Having buyers agree to pay their agent’s commission is not new. Years ago, Charles Chatham required his clients to agree to pay his commission, even if they didn’t buy a house. In return, he would determine the client’s specific needs, then he would research three homes for the client to purchase.
His methodology required much more from a buyer’s agent up front. But it also eliminated the countless hours of showing houses to their buyers.
It seems doubtful that entry level buyers will have the money to pay for their agent’s commissions. With housing prices continually increasing, it is often difficult for new buyers to have more than three to five percent down.
If buyers had to pay for their agent’s commission, it might price many first time buyers out of the market.

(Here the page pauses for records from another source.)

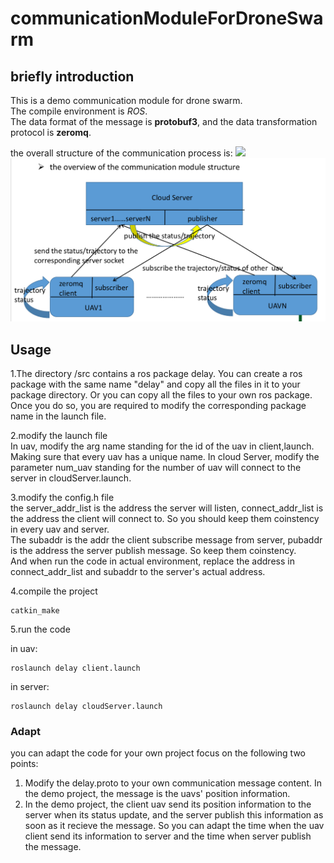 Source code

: # communicationModuleForDroneSwarm

## briefly introduction
This is a demo communication module for drone swarm.  
The compile environment is *ROS*.  
The data format of the message is **protobuf3**, and the data transformation protocol is **zeromq**.

the overall structure of the communication process is:
![](http://github.com/minggeX/communicationModuleForDroneSwarm/raw/main/overallStructure.png)
![](http://github.com/minggeX/communicationModuleForDroneSwarm/raw/main/structure.png)

## Usage  
1.The directory /src contains a ros package delay. You can create a ros package with the same name "delay" and copy all the files in it to your package 
directory. Or you can copy all the files to your own ros package. Once you do so, you are required to modify the corresponding package name in the 
launch file.

2.modify the launch file  
In uav, modify the arg name standing for the id of the uav in client,launch. Making sure that every uav has a unique name.
In cloud Server, modify the parameter num_uav standing for the number of uav will connect to the server in cloudServer.launch.  

3.modify the config.h file  
the server_addr_list is the address the server will listen, connect_addr_list is the address the client will connect to. So you should keep them coinstency
in every uav and server.  
The subaddr is the addr the client subscribe message from server, pubaddr is the address the server publish message. So keep them coinstency.  
And when run the code in actual environment, replace the address in connect_addr_list and subaddr to the server's actual address.

4.compile the project  

    catkin_make

5.run the code  

in uav:

    roslaunch delay client.launch 
    
in server:

    roslaunch delay cloudServer.launch
    
### Adapt
you can adapt the code for your own project focus on the following two points:
1. Modify the delay.proto to your own communication message content. In the demo project, the message is the uavs' position information.
2. In the demo project, the client uav send its position information to the server when its status update, and the server publish this information as soon as it recieve the message. So you can adapt the time when the uav client send its information to server and the time when server publish the message.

Having the commission come from the proceeds of the sale of home seems the most practical, especially in the entry level market.
Related story: 31 Crazy things Realtors say to sell houses
The Internet has changed how home buyers shop
Buyers today have the advantage of being able to shop for homes without leaving the comfort of home. As a result, buyers do not have to spend as much time asking their agents to show them every home on the market.
The lawsuit’s argument is that buyer’s agents don’t spend as much time marketing the seller’s home. That is being done via the Internet. Now, buyers can quickly view the pictures online as well as quickly take advantage of street views using the Internet.
According to the law firm’s website, their is a “diminishing role of buyer brokers due to buyers independently identifying homes through online services and retaining buyer brokers only after they have found the home they wish to buy.”
The argument presumes that a buyer’s agent has less influence on bringing buyers to the seller. Therefore, the buyer’s agent should not be paid by the seller, or they should be paid less. They argue that in countries like Germany, Australia and the United Kingdom, buyers typically “pay less than half the rate paid to buyer brokers in the United States”.
Who’s notably absent from the suit
Notably absent from the suit is the Multiple Listing Services in cities like New York and San Francisco, where real estate is much pricier. Is this purely coincidence, or do they realize in these markets buyers would be priced out of the market due to significantly higher commissions?
Sellers may pay less in commissions
This will be an interesting case to follow. If the suit prevails, sellers may have to pay less commission, or no commission at all to buyers. This could save sellers thousands of dollars, but will it cost them more in the long run?
According to the National Association of Realtors Roughly 10% of all home sales are performed without the use of a Realtor®. These sellers either have homes that need significant repairs and are sold to cash investors, FSBO’s or directly to friends and family. These sellers completely eliminate paying any commission.
Potentially fewer buyers in the entry level market
This could have undesired side affects. Making buyers pay for their agent’s commissions, could eliminate many potential buyers. Unless the buyer was a move up buyer, they may not have the extra money to pay commissions.
New home buyers would likely need more financial assistance to buy a home. Gifts might be allowed from family members in order pay their agent’s commissions, but lenders would need to add new rules to allow for gifting of commission funds.
Homes may potentially take longer to sell
It’s unlikely that buyer agent’s commissions will totally disappear. But what if they’re significantly reduced? The National Bureau of Economic Research release a report in 2015 showing the affects of lower commissions on listed properties. The report observed that listings with smaller commissions were 5% less likely to sell and took 12% longer than properties offering the full commission.
Potentially fewer foreclosures
One possible benefit would be buyers having more skin in the game. If buyers have to pay their own agent’s commissions, they might have a more vested interest in keeping their home. The result could be fewer home owners walking away from their homes or doing strategic defaults. Of course, that also depends whether mom and dad put up the funds for the commission.